-- Data extract follows --
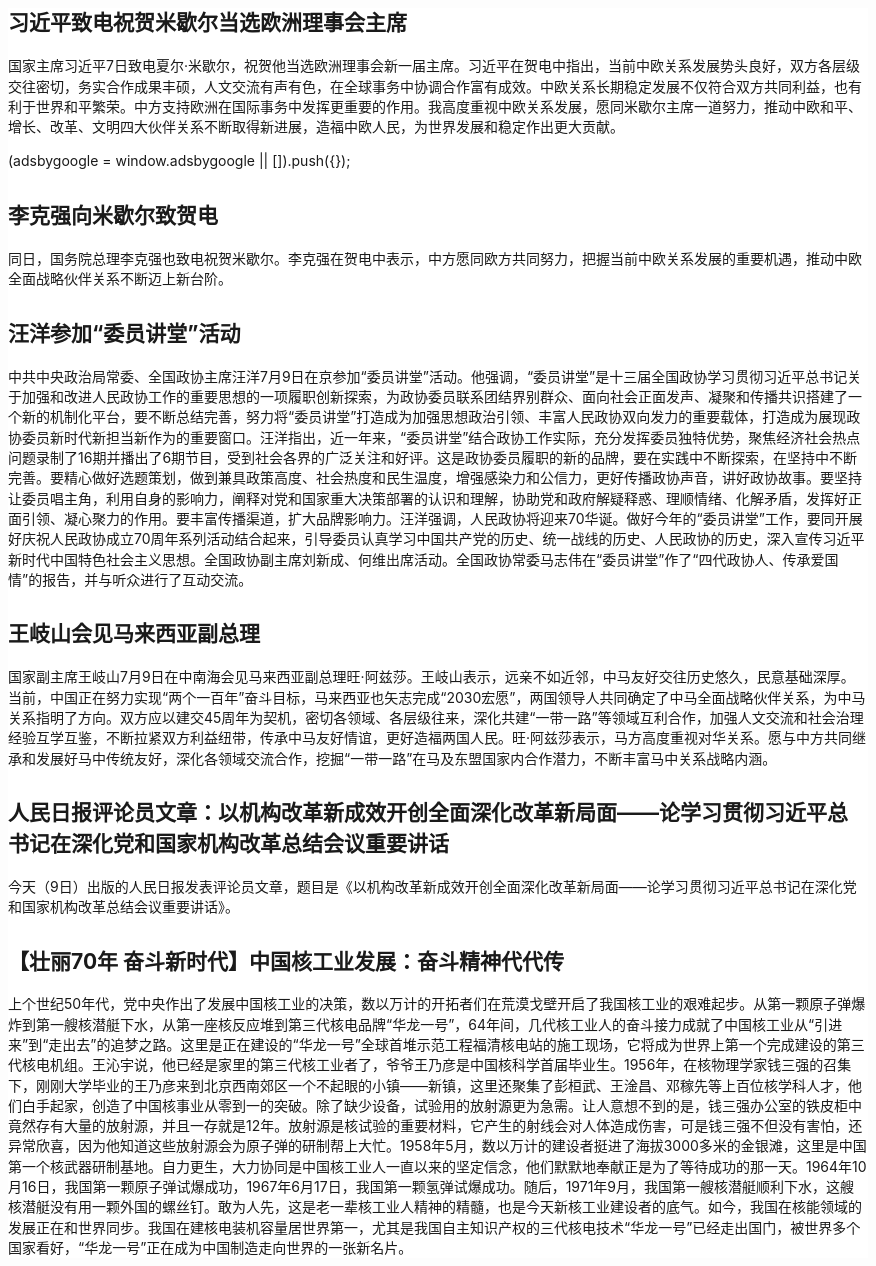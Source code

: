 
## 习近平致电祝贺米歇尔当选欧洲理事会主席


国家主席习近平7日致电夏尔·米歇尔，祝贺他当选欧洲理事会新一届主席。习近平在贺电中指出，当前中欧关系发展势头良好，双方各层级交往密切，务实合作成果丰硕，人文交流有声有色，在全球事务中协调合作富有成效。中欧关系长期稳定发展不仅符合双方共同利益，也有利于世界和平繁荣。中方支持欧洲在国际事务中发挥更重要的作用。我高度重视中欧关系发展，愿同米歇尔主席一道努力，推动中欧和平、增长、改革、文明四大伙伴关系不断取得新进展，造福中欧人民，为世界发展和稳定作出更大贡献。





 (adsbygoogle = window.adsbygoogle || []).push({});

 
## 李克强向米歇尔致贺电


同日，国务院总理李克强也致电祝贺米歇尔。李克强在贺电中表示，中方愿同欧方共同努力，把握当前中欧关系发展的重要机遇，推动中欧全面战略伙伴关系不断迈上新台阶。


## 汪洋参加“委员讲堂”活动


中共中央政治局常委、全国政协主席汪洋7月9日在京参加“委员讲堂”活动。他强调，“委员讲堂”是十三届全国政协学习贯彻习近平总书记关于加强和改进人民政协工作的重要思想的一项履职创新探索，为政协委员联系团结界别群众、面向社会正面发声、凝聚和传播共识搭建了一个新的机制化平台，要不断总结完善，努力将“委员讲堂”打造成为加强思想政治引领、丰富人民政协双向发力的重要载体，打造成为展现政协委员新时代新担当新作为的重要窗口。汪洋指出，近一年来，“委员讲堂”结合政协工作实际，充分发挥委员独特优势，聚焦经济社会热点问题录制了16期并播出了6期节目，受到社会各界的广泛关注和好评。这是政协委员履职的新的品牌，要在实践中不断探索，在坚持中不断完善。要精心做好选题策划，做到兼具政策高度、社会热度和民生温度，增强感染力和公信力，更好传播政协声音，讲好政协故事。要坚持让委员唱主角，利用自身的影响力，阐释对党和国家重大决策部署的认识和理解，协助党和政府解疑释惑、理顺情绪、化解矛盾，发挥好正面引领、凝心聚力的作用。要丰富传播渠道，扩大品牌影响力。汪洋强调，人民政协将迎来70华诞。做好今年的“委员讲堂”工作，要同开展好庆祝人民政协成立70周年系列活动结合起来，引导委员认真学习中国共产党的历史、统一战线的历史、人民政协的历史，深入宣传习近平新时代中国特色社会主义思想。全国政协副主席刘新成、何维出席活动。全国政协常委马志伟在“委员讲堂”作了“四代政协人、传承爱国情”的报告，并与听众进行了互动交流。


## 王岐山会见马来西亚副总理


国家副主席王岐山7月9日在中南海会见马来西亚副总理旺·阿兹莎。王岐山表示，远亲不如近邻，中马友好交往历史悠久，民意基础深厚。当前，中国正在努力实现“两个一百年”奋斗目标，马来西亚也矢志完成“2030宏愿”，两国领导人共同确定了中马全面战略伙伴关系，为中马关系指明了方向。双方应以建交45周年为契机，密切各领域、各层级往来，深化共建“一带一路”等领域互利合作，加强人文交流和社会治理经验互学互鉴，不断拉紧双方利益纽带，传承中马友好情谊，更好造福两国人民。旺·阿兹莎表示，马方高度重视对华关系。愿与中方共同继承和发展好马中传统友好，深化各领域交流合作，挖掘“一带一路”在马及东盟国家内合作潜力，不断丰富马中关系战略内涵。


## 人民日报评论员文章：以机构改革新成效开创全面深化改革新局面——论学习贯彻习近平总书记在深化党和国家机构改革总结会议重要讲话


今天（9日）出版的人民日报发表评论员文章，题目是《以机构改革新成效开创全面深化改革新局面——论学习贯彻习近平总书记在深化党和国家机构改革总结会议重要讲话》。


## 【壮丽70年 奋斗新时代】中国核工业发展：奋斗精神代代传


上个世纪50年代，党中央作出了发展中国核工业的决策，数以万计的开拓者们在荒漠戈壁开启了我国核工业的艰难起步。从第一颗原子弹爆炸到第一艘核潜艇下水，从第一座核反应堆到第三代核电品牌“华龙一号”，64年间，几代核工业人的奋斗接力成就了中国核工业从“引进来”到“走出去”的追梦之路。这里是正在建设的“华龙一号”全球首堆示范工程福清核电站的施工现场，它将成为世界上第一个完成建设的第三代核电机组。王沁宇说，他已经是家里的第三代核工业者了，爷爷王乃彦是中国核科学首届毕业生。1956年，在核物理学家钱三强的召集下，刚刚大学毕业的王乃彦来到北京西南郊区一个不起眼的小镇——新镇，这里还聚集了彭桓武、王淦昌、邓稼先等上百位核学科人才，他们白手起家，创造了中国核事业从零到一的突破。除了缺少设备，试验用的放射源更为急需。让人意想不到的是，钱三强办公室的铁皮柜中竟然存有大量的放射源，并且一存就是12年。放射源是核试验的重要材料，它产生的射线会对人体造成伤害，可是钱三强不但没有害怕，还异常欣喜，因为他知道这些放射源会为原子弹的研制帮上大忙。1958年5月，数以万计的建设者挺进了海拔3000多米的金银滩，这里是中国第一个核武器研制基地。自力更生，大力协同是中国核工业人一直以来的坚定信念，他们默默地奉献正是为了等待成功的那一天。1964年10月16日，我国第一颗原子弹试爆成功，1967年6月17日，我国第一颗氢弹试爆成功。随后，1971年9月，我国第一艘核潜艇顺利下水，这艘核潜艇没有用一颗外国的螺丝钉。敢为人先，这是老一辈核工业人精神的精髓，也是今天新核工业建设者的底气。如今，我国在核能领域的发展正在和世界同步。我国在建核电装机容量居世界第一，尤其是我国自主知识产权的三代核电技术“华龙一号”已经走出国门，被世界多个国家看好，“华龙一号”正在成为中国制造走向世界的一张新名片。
-- Data extract concluded --
-- Data extract follows --
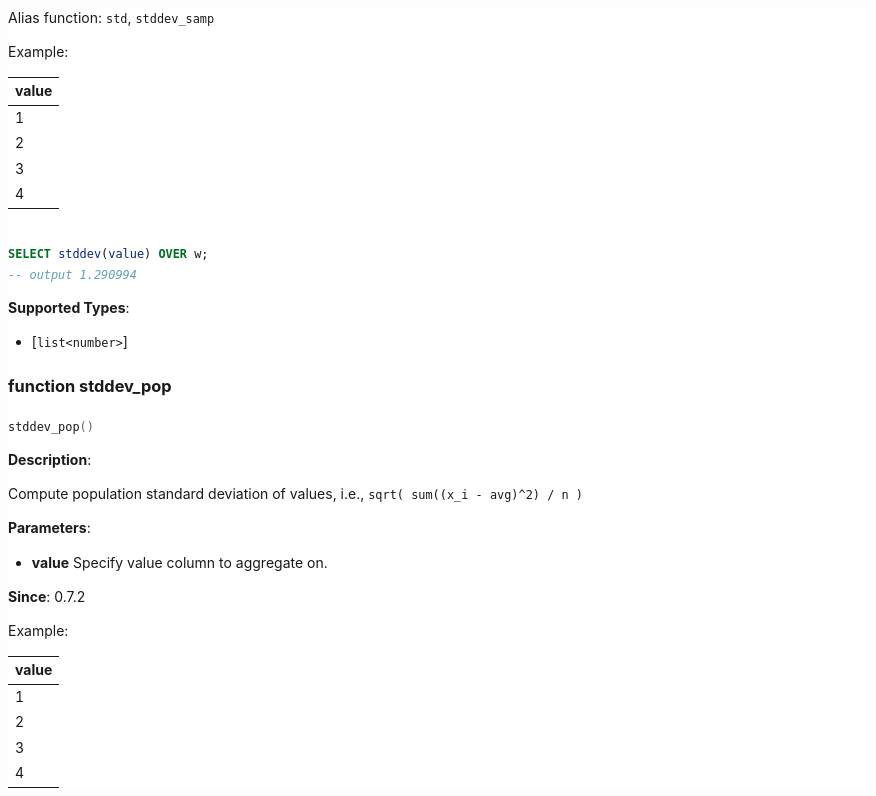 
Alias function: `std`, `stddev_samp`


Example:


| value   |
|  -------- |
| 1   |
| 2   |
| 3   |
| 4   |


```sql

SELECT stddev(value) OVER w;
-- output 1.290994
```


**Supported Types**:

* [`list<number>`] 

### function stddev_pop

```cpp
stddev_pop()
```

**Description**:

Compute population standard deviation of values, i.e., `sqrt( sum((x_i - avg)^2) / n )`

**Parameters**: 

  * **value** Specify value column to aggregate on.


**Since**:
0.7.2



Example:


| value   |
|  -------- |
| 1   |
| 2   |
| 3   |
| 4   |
-- Data extract concluded --
→ Work instruction:
Copy word for word the span of the records above that begins at the line with "Source code" and ends at the line with "## 李克强向米歇尔致贺电", including those two lines but not the pictures.

→ Solution for this problem:
Source code

: 
## 习近平致电祝贺米歇尔当选欧洲理事会主席


国家主席习近平7日致电夏尔·米歇尔，祝贺他当选欧洲理事会新一届主席。习近平在贺电中指出，当前中欧关系发展势头良好，双方各层级交往密切，务实合作成果丰硕，人文交流有声有色，在全球事务中协调合作富有成效。中欧关系长期稳定发展不仅符合双方共同利益，也有利于世界和平繁荣。中方支持欧洲在国际事务中发挥更重要的作用。我高度重视中欧关系发展，愿同米歇尔主席一道努力，推动中欧和平、增长、改革、文明四大伙伴关系不断取得新进展，造福中欧人民，为世界发展和稳定作出更大贡献。





 (adsbygoogle = window.adsbygoogle || []).push({});

 
## 李克强向米歇尔致贺电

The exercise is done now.